Assignment:
Give the lines below again exactly, starting with the line that holds "this are all" and going on through the line that holds "on a subject***".
--- START ---
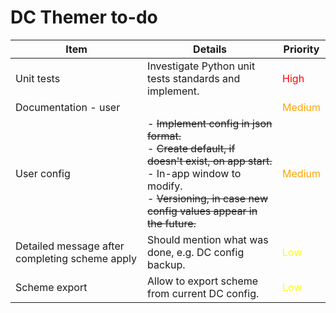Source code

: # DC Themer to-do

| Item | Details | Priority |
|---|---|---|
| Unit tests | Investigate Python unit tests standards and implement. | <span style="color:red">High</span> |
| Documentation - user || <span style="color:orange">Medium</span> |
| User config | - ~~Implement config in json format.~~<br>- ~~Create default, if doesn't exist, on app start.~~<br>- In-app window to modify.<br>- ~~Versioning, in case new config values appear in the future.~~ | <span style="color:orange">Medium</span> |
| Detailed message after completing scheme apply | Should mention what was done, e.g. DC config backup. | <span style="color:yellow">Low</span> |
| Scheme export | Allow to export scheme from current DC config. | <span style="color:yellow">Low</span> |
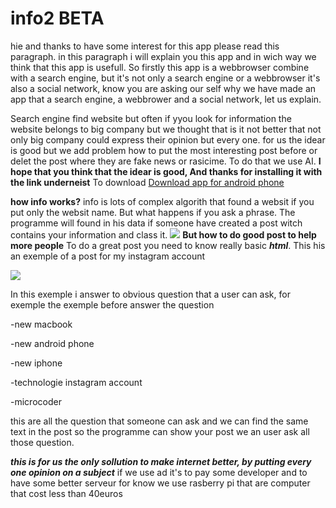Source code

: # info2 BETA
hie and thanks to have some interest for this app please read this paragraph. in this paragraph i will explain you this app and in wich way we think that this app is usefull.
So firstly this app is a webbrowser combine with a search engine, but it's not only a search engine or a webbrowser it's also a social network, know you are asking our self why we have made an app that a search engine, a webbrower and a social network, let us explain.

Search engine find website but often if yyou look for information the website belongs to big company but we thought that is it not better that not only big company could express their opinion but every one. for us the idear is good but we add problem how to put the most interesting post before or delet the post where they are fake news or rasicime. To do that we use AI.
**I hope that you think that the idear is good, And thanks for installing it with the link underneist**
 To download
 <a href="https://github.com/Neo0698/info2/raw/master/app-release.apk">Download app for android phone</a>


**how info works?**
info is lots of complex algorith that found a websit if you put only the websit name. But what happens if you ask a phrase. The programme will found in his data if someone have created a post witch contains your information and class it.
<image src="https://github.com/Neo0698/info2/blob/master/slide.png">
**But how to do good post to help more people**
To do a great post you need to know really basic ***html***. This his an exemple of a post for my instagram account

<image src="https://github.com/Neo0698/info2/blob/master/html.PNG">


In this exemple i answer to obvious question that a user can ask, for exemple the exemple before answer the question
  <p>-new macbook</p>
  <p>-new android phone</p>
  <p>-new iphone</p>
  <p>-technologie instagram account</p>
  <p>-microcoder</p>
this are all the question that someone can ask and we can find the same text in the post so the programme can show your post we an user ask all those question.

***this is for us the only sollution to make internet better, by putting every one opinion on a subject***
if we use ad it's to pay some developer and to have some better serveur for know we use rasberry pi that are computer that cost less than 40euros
--- END ---
--- START ---
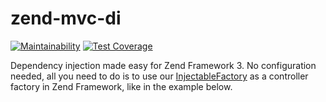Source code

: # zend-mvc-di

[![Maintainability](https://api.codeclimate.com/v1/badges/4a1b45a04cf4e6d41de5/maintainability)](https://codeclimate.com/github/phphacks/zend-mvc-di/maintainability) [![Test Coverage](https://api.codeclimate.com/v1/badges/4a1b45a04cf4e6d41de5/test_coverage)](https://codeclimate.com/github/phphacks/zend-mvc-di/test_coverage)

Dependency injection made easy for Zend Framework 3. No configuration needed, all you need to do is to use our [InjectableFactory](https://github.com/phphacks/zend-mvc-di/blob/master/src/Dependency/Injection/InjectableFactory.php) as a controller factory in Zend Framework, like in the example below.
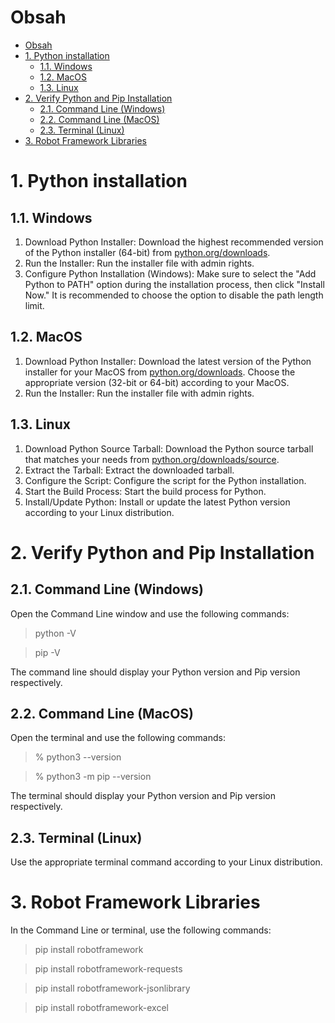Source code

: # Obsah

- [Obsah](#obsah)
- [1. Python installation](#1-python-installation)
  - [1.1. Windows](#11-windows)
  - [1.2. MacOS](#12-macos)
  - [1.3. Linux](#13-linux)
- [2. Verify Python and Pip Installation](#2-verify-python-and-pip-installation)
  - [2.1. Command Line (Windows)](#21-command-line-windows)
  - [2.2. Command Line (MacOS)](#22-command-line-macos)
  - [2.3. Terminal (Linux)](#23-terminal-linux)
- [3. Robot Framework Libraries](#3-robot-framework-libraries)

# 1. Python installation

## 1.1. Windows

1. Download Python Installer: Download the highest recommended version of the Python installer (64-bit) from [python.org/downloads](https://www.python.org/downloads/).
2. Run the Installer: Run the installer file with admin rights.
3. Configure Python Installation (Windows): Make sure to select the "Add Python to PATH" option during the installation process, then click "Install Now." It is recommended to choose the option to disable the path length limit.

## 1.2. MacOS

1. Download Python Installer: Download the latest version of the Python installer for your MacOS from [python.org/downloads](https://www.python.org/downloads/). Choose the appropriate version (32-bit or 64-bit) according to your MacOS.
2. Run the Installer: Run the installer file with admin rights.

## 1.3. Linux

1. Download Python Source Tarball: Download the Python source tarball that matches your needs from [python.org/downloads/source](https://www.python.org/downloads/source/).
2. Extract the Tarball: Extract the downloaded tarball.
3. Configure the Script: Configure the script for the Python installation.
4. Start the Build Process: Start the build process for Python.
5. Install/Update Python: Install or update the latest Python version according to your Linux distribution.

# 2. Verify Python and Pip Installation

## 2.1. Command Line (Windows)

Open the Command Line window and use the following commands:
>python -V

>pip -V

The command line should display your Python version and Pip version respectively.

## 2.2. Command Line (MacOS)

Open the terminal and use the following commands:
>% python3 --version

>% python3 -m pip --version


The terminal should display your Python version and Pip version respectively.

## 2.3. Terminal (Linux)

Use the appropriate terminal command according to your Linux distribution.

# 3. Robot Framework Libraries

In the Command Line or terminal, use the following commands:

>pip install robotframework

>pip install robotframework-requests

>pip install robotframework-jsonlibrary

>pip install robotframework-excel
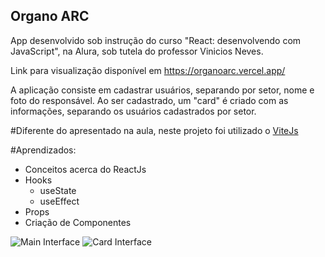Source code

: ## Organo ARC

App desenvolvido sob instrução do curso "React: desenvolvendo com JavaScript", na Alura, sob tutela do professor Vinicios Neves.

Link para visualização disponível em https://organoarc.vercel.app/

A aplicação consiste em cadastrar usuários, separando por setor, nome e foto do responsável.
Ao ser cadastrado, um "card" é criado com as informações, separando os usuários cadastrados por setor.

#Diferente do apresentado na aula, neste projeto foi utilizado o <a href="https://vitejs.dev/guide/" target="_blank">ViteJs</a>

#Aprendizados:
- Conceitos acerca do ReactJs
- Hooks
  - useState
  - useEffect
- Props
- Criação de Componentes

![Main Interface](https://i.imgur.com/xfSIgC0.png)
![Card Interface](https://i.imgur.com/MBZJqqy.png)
--- END ---
Exercise solution:
this are all the question that someone can ask and we can find the same text in the post so the programme can show your post we an user ask all those question.

***this is for us the only sollution to make internet better, by putting every one opinion on a subject***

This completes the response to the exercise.